(Saved entries)
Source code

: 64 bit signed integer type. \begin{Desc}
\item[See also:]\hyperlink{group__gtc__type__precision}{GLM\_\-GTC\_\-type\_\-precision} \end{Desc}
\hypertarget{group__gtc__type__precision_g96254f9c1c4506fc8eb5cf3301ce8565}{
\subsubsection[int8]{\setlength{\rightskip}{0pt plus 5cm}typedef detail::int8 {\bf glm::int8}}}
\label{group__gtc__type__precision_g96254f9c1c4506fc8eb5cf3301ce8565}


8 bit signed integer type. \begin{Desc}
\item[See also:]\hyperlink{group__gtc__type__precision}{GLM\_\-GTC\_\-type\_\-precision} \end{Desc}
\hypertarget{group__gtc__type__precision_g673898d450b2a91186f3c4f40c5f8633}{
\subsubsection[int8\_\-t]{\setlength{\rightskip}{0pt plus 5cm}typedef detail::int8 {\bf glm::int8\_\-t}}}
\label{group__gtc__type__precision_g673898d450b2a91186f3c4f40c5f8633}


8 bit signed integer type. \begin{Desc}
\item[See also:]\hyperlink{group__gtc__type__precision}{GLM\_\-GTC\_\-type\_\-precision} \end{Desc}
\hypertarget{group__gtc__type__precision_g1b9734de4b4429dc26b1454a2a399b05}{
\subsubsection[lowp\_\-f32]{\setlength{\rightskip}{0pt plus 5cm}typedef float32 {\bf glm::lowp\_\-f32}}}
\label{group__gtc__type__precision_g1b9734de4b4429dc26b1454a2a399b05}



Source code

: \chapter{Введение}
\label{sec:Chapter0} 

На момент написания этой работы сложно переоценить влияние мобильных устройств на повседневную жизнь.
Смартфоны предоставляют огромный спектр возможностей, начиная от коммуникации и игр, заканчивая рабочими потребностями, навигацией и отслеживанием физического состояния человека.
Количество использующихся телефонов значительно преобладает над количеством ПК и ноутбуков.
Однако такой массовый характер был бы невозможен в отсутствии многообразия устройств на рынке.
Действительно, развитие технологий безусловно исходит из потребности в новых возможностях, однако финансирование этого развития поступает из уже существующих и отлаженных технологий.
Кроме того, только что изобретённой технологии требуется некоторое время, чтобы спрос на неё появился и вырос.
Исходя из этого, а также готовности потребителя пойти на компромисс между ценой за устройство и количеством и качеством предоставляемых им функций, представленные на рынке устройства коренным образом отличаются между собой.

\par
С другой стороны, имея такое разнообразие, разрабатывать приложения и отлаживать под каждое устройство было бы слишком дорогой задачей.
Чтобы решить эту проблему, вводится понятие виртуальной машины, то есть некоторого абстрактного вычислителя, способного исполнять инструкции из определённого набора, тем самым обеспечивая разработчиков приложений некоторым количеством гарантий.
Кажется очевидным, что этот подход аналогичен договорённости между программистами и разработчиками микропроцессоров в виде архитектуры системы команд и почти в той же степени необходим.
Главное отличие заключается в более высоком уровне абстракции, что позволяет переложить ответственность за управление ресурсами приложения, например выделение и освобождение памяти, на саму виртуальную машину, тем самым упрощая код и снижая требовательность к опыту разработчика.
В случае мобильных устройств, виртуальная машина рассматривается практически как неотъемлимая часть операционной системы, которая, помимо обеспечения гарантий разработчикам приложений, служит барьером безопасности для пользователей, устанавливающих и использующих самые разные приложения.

■ Required work ■
Among the lines above, find the ones containing "label" and copy them.

■ Answer to this problem ■
\label{group__gtc__type__precision_g96254f9c1c4506fc8eb5cf3301ce8565}
\label{group__gtc__type__precision_g673898d450b2a91186f3c4f40c5f8633}
\label{group__gtc__type__precision_g1b9734de4b4429dc26b1454a2a399b05}
\label{sec:Chapter0} 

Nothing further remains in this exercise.